Her poisonous aspects, obviously work in nicely. Poison lipstick, poison-tipped darts and other weapons are all possible or at least plausible.
Poison weapons pass the "plausible-if-you-squint" test. But the essence of Poison Ivy is that she's preternaturally attractive yet biologically poisonous; her kisses are deadly because her biology is deadly. This doesn't pass the "plausible-if-you-squint" test; it's fundamentally fantastical. And if you have a Poison Ivy who's just an eco terrorist with some poison weapons, well, you've really stripped the character of what makes it relevant or interesting. You might as well not bother, in my opinion.

ETA:

The more I think about it, the more I suspect Mister Freeze doesn't really pass the "plausible-if-you-squint" test.
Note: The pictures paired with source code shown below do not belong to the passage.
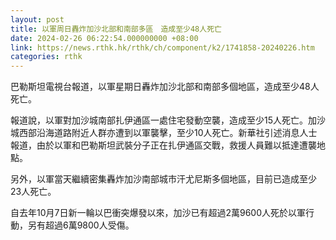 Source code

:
 ```yaml
---
layout: post
title: 以軍周日轟炸加沙北部和南部多區　造成至少48人死亡
date: 2024-02-26 06:22:54.000000000 +08:00
link: https://news.rthk.hk/rthk/ch/component/k2/1741858-20240226.htm
categories: rthk
---
```


巴勒斯坦電視台報道，以軍星期日轟炸加沙北部和南部多個地區，造成至少48人死亡。

報道說，以軍對加沙城南部扎伊通區一處住宅發動空襲，造成至少15人死亡。加沙城西部沿海道路附近人群亦遭到以軍襲擊，至少10人死亡。新華社引述消息人士報道，由於以軍和巴勒斯坦武裝分子正在扎伊通區交戰，救援人員難以抵達遭襲地點。

另外，以軍當天繼續密集轟炸加沙南部城市汗尤尼斯多個地區，目前已造成至少23人死亡。

自去年10月7日新一輪以巴衝突爆發以來，加沙已有超過2萬9600人死於以軍行動，另有超過6萬9800人受傷。
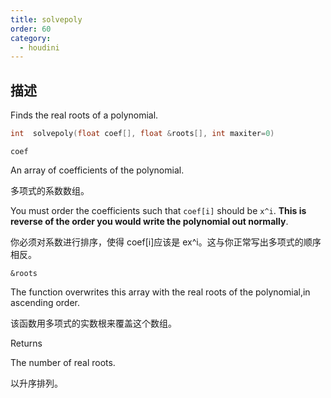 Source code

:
 ```yaml
---
title: solvepoly
order: 60
category:
  - houdini
---
```

    
## 描述

Finds the real roots of a polynomial.

```c
int  solvepoly(float coef[], float &roots[], int maxiter=0)
```

`coef`

An array of coefficients of the polynomial.

多项式的系数数组。

You must order the coefficients such that `coef[i]` should be `x^i`. **This is
reverse of the order you would write the polynomial out normally**.

你必须对系数进行排序，使得 coef[i]应该是 ex^i。这与你正常写出多项式的顺序相反。

`&roots`

The function overwrites this array with the real roots of the polynomial,in
ascending order.

该函数用多项式的实数根来覆盖这个数组。

Returns

The number of real roots.

以升序排列。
It might work if the emotional power of his arc distracts us from the implausibility of his biology, but I suspect that it would clash with the fundamental creative conceits that Nolan established in Batman Begins and The Dark Knight.
 
I couldn't stop starring at her in that ep...she made Erica Durance look like yesterday's garbage. :p
 
The more I think about it, the more I question what the purpose of doing a Poison Ivy storyline in the Nolanverse would be. There would be a risk of it, frankly, coming across as being too gratuitously sexual, and therefore exploitative.

And what would be the purpose of an "eco-terrorist" storyline? I mean, you can do a storyline about climate change, I suppose, but I don't see how doing one where the villain is the one who opposes pollution and human encroachment on the natural environment would be coherent, unless it ends up with an unapologetically corporatist message.
 
We already had an eco-terrorist for one, in Ra's. I could easily see Ivy having been secretly employed as a top biochemist for the League of Shadows through front organizations or what not. I can see Ivy working quite nicely actually in the Nolan'Verse.
 
And what would be the purpose of an "eco-terrorist" storyline? I mean, you can do a storyline about climate change, I suppose, but I don't see how doing one where the villain is the one who opposes pollution and human encroachment on the natural environment would be coherent, unless it ends up with an unapologetically corporatist message.

Well, her villainy would probably have to be related to her terrorist actions, not the cause she's fighting for.
 
They had Erica up against Elena alot in that ep...I think Erica is attractive...but Elena was far more appealing and new...most viewers have seen ED since S4. :p
 
We already had an eco-terrorist for one, in Ra's. I could easily see Ivy having been secretly employed as a top biochemist for the League of Shadows through front organizations or what not. I can see Ivy working quite nicely actually in the Nolan'Verse.

I disagree. Ra's in Batman Begins wasn't the ecology-minded villain he is in the comics; when he talks about the League of Shadows's goals, he makes it clear that they're more about fighting what they perceive as decadence and corruption than the environment.

And what would be the purpose of an "eco-terrorist" storyline? I mean, you can do a storyline about climate change, I suppose, but I don't see how doing one where the villain is the one who opposes pollution and human encroachment on the natural environment would be coherent, unless it ends up with an unapologetically corporatist message.

Well, her villainy would probably have to be related to her terrorist actions, not the cause she's fighting for.

But to what artistic end? What would be the purpose of depicting a Poison Ivy whose cause is decent but not her ends? That sort of arc might work in a long-running comic, but it seems strange for a film series that hasn't addressed ecological issues in the past to address it for the first time in such a form. And, frankly, I question what relevance ecology issues have to a film series that has been thematically more concerned with the relationship between urban crime and political legitimacy.